Gen V P Malik calls for full review of ties with China, ‘diplomatically, economically, militarily’

“We have reached the stage where there is a requirement to seriously review our policies toward China, not just diplomatically, economically, militarily also,” Malik, who was the Army chief from 1997 to 2000, told The Indian Express in an interview.

Written by Nirupama Subramanian | Chandigarh | Updated: August 18, 2017 7:26 am
V P Malik, former army chief, china, india china ties, india china relationship, india china economy, indian express news, india news Former Army chief V P Malik

A “full strategic review” of India’s relations with China is necessary in the light of the present standoff at Doklam, because bilateral relations are never going to be the same again, whichever way the present situation plays out, former Army chief V P Malik believes. “We have reached the stage where there is a requirement to seriously review our policies toward China, not just diplomatically, economically, militarily also,” Malik, who was the Army chief from 1997 to 2000, told The Indian Express in an interview.

“The military part, there is no doubt we must review. We have to improve our border roads and military capability in the mountains as long as we continue to have an unresolved boundary with China. Lately, the frequency of such confrontations along the LAC (Line of Actual Control) has been increasing.

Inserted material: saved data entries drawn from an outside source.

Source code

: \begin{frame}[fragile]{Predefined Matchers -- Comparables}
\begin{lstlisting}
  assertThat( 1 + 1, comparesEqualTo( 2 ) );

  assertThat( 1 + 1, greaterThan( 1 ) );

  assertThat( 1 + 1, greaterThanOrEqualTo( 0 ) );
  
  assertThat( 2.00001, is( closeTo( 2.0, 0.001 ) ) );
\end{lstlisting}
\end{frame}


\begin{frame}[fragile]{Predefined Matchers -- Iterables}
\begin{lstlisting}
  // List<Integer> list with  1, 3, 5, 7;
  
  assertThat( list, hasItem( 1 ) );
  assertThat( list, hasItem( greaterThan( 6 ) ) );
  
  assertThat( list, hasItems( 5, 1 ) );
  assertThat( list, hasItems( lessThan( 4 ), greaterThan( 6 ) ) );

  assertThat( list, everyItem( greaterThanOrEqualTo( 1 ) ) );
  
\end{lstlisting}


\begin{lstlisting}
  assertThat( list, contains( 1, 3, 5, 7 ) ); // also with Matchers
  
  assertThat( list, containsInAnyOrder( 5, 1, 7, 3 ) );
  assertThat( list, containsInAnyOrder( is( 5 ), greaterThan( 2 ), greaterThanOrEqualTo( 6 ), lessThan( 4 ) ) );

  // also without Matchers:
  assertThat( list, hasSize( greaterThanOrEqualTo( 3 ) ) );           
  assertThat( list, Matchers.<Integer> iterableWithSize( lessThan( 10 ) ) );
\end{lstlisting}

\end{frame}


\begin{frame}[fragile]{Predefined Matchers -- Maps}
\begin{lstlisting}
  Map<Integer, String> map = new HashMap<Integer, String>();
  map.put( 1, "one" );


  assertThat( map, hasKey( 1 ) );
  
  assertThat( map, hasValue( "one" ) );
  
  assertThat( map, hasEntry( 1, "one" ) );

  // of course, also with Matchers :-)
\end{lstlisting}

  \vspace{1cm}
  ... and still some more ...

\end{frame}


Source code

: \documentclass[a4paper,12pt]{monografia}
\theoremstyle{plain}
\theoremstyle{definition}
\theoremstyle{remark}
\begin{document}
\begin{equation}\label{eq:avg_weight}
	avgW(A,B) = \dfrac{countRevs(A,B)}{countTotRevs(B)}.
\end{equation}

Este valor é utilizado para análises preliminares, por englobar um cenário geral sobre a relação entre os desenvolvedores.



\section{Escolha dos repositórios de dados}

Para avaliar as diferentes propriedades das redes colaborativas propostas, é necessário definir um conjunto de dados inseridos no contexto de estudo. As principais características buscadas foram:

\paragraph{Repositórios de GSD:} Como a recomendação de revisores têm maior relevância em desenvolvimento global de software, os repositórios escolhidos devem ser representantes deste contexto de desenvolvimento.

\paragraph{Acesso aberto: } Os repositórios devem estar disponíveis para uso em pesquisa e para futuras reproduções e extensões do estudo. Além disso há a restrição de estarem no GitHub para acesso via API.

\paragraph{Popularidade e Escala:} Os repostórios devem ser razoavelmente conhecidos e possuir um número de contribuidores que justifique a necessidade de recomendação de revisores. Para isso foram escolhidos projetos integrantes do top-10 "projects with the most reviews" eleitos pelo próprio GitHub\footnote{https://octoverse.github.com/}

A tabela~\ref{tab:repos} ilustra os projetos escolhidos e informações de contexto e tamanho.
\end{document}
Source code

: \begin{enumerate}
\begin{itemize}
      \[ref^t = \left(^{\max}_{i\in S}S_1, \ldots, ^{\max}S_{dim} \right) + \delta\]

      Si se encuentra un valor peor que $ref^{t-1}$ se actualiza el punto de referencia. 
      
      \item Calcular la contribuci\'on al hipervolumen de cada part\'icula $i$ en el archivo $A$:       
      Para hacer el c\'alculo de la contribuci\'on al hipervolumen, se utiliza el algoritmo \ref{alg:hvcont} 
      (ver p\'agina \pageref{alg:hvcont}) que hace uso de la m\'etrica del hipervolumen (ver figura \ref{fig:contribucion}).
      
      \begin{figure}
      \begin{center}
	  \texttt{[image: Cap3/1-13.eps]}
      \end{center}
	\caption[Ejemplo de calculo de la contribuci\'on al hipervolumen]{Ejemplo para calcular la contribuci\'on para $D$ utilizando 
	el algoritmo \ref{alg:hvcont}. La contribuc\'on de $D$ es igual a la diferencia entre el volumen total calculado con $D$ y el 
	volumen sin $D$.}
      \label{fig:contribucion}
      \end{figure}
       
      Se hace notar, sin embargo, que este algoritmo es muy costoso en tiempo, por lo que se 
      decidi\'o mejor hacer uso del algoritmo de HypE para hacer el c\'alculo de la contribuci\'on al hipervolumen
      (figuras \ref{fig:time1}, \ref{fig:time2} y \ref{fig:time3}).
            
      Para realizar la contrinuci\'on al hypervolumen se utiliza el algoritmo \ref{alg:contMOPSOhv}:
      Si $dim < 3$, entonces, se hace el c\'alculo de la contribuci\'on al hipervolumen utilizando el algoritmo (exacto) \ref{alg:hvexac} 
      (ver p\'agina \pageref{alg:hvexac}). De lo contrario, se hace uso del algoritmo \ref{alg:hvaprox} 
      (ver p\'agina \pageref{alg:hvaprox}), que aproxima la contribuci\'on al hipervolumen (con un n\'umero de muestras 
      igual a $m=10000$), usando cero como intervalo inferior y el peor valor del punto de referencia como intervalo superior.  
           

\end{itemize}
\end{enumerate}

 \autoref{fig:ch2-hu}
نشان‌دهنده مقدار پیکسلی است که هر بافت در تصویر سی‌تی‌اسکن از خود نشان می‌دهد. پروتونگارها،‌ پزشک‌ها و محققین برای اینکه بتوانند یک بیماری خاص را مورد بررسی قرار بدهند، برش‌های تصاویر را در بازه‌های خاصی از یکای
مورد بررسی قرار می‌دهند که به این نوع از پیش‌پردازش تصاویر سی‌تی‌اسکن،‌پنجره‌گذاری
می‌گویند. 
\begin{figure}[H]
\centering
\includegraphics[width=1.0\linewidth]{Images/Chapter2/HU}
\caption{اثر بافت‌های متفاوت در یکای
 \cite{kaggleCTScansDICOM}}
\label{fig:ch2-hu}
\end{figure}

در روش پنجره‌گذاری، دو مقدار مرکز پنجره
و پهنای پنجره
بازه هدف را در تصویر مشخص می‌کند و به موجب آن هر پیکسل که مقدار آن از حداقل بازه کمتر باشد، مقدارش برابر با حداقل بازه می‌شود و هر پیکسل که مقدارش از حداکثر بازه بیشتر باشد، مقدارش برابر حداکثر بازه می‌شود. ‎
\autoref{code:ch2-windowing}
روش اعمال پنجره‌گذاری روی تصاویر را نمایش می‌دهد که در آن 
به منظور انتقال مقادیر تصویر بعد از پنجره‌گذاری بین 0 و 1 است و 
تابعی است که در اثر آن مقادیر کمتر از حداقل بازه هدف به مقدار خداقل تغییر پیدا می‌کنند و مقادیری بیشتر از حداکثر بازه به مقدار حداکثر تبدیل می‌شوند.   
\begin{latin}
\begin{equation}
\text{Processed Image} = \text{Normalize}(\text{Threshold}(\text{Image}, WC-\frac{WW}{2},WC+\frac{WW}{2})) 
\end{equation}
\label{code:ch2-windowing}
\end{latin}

The cycles are getting shorter. The decibel level of threats and warnings has gone up. Under these circumstances, the military has to be prepared for all eventualities,” Malik said.

The retired general, who headed the Army at the time of the Kargil War, said negotiating with a tough neighbour requires the backing of a fully prepared military. “Sound defence is a part of sound foreign policy,” he said.

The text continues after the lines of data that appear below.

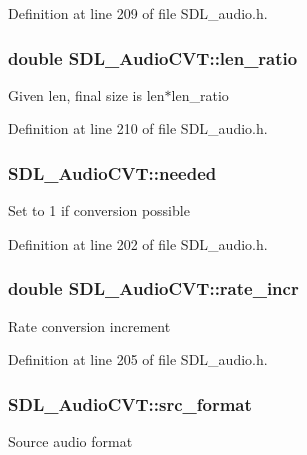 Definition at line 209 of file S\-D\-L\-\_\-audio.\-h.

\hypertarget{struct_s_d_l___audio_c_v_t_a5628ff5ccf711de9d77c0a4a9f57d2f0}{
\subsubsection[{len\-\_\-ratio}]{\setlength{\rightskip}{0pt plus 5cm}double S\-D\-L\-\_\-\-Audio\-C\-V\-T\-::len\-\_\-ratio}}\label{struct_s_d_l___audio_c_v_t_a5628ff5ccf711de9d77c0a4a9f57d2f0}
Given len, final size is len$\ast$len\-\_\-ratio 

Definition at line 210 of file S\-D\-L\-\_\-audio.\-h.

\hypertarget{struct_s_d_l___audio_c_v_t_ac600a035a48df05e14d3712fd6953ad4}{
\subsubsection[{needed}]{ S\-D\-L\-\_\-\-Audio\-C\-V\-T\-::needed}}\label{struct_s_d_l___audio_c_v_t_ac600a035a48df05e14d3712fd6953ad4}
Set to 1 if conversion possible 

Definition at line 202 of file S\-D\-L\-\_\-audio.\-h.

\hypertarget{struct_s_d_l___audio_c_v_t_ad886122c23a6673073baace31bff3b6c}{
\subsubsection[{rate\-\_\-incr}]{\setlength{\rightskip}{0pt plus 5cm}double S\-D\-L\-\_\-\-Audio\-C\-V\-T\-::rate\-\_\-incr}}\label{struct_s_d_l___audio_c_v_t_ad886122c23a6673073baace31bff3b6c}
Rate conversion increment 

Definition at line 205 of file S\-D\-L\-\_\-audio.\-h.

\hypertarget{struct_s_d_l___audio_c_v_t_a6ae81231e017105e6d5e745a51732e16}{
\subsubsection[{src\-\_\-format}]{ S\-D\-L\-\_\-\-Audio\-C\-V\-T\-::src\-\_\-format}}\label{struct_s_d_l___audio_c_v_t_a6ae81231e017105e6d5e745a51732e16}
Source audio format 

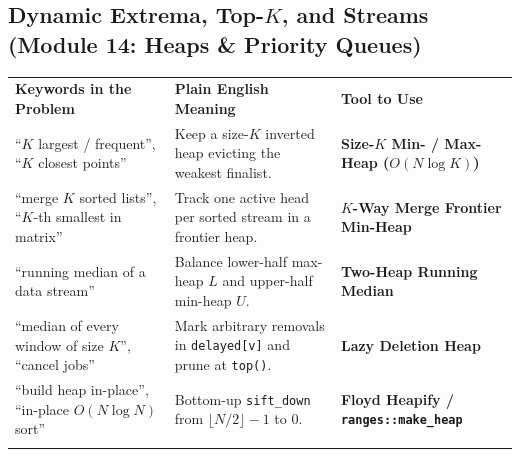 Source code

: \documentclass[11pt,a4paper]{article}
\begin{document}
\subsection{Dynamic Extrema, Top-$K$, and Streams (Module 14: Heaps \& Priority Queues)}
\begingroup\footnotesize{}
\begin{tabularx}{\textwidth}{>{\raggedright\arraybackslash}p{4.4cm} >{\raggedright\arraybackslash}X >{\raggedright\arraybackslash\bfseries}p{4.0cm}}
\arrayrulecolor{primaryblue}\toprule[1.1pt]
\rowcolor{primaryblue!10}
\textcolor{primaryblue}{\textbf{Keywords in the Problem}} & \textcolor{primaryblue}{\textbf{Plain English Meaning}} & \textcolor{primaryblue}{\textbf{Tool to Use}} \\
\arrayrulecolor{codeframe}\midrule[0.6pt]
``$K$ largest / frequent'', ``$K$ closest points'' & Keep a size-$K$ inverted heap evicting the weakest finalist. & Size-$K$ Min- / Max-Heap ($O(N \log K)$) \\
``merge $K$ sorted lists'', ``$K$-th smallest in matrix'' & Track one active head per sorted stream in a frontier heap. & $K$-Way Merge Frontier Min-Heap \\
``running median of a data stream'' & Balance lower-half max-heap $L$ and upper-half min-heap $U$. & Two-Heap Running Median \\
``median of every window of size $K$'', ``cancel jobs'' & Mark arbitrary removals in \texttt{delayed[v]} and prune at \texttt{top()}. & Lazy Deletion Heap \\
``build heap in-place'', ``in-place $O(N \log N)$ sort'' & Bottom-up \texttt{sift\_down} from $\lfloor N/2 \rfloor - 1$ to $0$. & Floyd Heapify / \texttt{ranges::make\_heap} \\
\arrayrulecolor{primaryblue}\bottomrule[1.1pt]
\end{tabularx}\endgroup
\end{document}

“India is not interested in picking a fight, but when your national interests are jeopardised, like in this case, diplomacy without adequate military backing cannot succeed. Your risk-taking ability in negotiations gets enhanced when you know that you can defend yourself on the border. We don’t want a war, but when you are faced with such a situation, you don’t want to leave your diplomacy and political initiatives without any backing. It’s nothing new to say that globally, diplomacy feels more comfortable in negotiations when they know that there is a strong military to defend the country,” Malik said.

He described the present situation as “unpredictable” but felt that “an extended, high-intensity conflict was unlikely”. According to him, “India had operational advantage at Doklam but it has to be prepared for skirmishes in any part of the Line of Actual Control — from Ladakh to Arunachal Pradesh.”

Malik said, “China could also resort to supporting secessionist elements in the Northeast once again and even unleash a high-tech cyber war against India.”

“Let’s not forget that both countries are nuclear nations, and neither would be interested in going for a high-intensity or extensive war situation. But if they decide to use force, they would look for areas along the LAC which remain disputed or remote areas where we do not have adequate accessibility and they have better lines of communication and thus better logistics. Our lines of communications from Ladakh to Northeast are tenuous, not in good state at the moment. Our forces lack mobility in the mountains,” Malik said.

“We do not have enough helicopters, light artillery and other equipment which can be fielded more easily in the mountains,” he said.

Even if there was no skirmish, a long stand-off would take its own toll, he added. “We will require considerable amount of logistics and high-altitude conditioning of troops and equipment. Our troops are quite capable of going through that. But it will definitely have its financial and some health costs.”

Although the military had been raising concerns about lagging behind in defence preparedness and military transformation, Malik said, “somehow, both the public opinion and the government have not backed the armed forces in this and we have continued to neglect the defence of our northern border”.

“The mindset in the government,” he said, “has never recognised that we can have a serious confrontation with China sometime or the other. Otherwise why should our infrastructure on the northern border be so weak? We have been talking about infrastructure on the northern border from the time I was Army chief, that is nearly two decades ago. Plans were made but they remain on paper mostly.”

Speaking about the defence budget, he pointed out, “Even though the budget as a percentage of GDP has been going down every year, we are often unable to spend the capital side. We have been surrendering part of the budget so often.”

Recalling his controversial statement at the time of the Kargil War that “we will fight with what we have”, Malik said the situation was no better now. “Same kind of problems, attitudes that we faced in my time, the present lot [in the Army] seems to be facing,” he said.